● Work instruction
Give the data below again exactly as written, but without the pictures.

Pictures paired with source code

◆ ◆ ◆ ◆

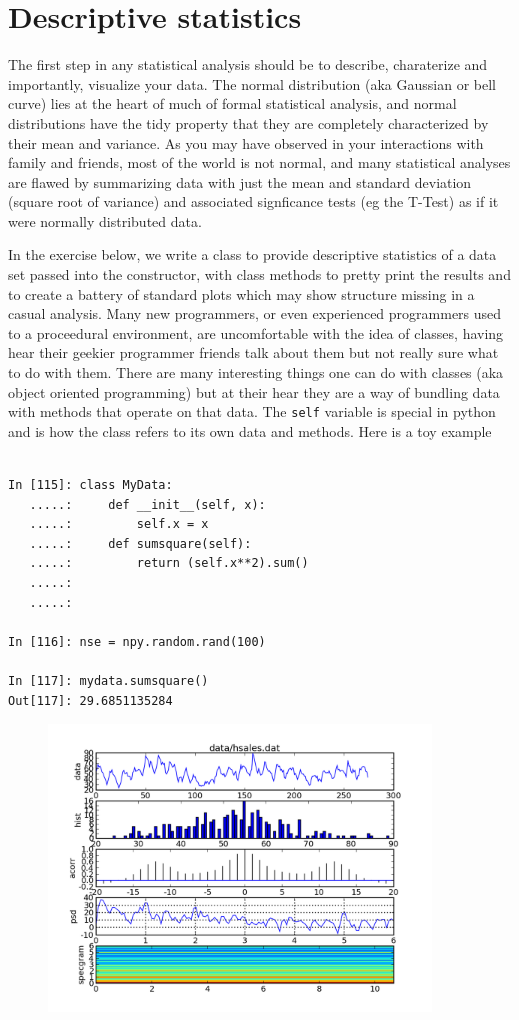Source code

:\section{Descriptive statistics}
\label{sec:stats_descriptives}

The first step in any statistical analysis should be to describe,
charaterize and importantly, visualize your data.  The normal
distribution (aka Gaussian or bell curve) lies at the heart of much of
formal statistical analysis, and normal distributions have the tidy
property that they are completely characterized by their mean and
variance.  As you may have observed in your interactions with family
and friends, most of the world is not normal, and many statistical
analyses are flawed by summarizing data with just the mean and
standard deviation (square root of variance) and associated
signficance tests (eg the T-Test) as if it were normally distributed
data.

In the exercise below, we write a class to provide descriptive
statistics of a data set passed into the constructor, with class
methods to pretty print the results and to create a battery of
standard plots which may show structure missing in a casual analysis.
Many new programmers, or even experienced programmers used to a
proceedural environment, are uncomfortable with the idea of classes,
having hear their geekier programmer friends talk about them but not
really sure what to do with them.  There are many interesting things
one can do with classes (aka object oriented programming) but at their
hear they are a way of bundling data with methods that operate on that
data.  The \texttt{self} variable is special in python and is how the
class refers to its own data and methods.  Here is a toy example

\begin{lstlisting}

In [115]: class MyData:
   .....:     def __init__(self, x):
   .....:         self.x = x
   .....:     def sumsquare(self):
   .....:         return (self.x**2).sum()
   .....:     
   .....:     

In [116]: nse = npy.random.rand(100)

In [117]: mydata.sumsquare()
Out[117]: 29.6851135284

\end{lstlisting}




\begin{figure}
\begin{centering}\includegraphics[width=4in]{fig/stats_descriptives}\par\end{centering}

\caption{\label{fig:stats_descriptives}}
\end{figure}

◆ ◆ ◆ ◆

● Written answer
Source code

:\section{Descriptive statistics}
\label{sec:stats_descriptives}

The first step in any statistical analysis should be to describe,
charaterize and importantly, visualize your data.  The normal
distribution (aka Gaussian or bell curve) lies at the heart of much of
formal statistical analysis, and normal distributions have the tidy
property that they are completely characterized by their mean and
variance.  As you may have observed in your interactions with family
and friends, most of the world is not normal, and many statistical
analyses are flawed by summarizing data with just the mean and
standard deviation (square root of variance) and associated
signficance tests (eg the T-Test) as if it were normally distributed
data.

In the exercise below, we write a class to provide descriptive
statistics of a data set passed into the constructor, with class
methods to pretty print the results and to create a battery of
standard plots which may show structure missing in a casual analysis.
Many new programmers, or even experienced programmers used to a
proceedural environment, are uncomfortable with the idea of classes,
having hear their geekier programmer friends talk about them but not
really sure what to do with them.  There are many interesting things
one can do with classes (aka object oriented programming) but at their
hear they are a way of bundling data with methods that operate on that
data.  The \texttt{self} variable is special in python and is how the
class refers to its own data and methods.  Here is a toy example

\begin{lstlisting}

In [115]: class MyData:
   .....:     def __init__(self, x):
   .....:         self.x = x
   .....:     def sumsquare(self):
   .....:         return (self.x**2).sum()
   .....:     
   .....:     

In [116]: nse = npy.random.rand(100)

In [117]: mydata.sumsquare()
Out[117]: 29.6851135284

\end{lstlisting}




\begin{figure}
\begin{centering}\includegraphics[width=4in]{fig/stats_descriptives}\par\end{centering}

\caption{\label{fig:stats_descriptives}}
\end{figure}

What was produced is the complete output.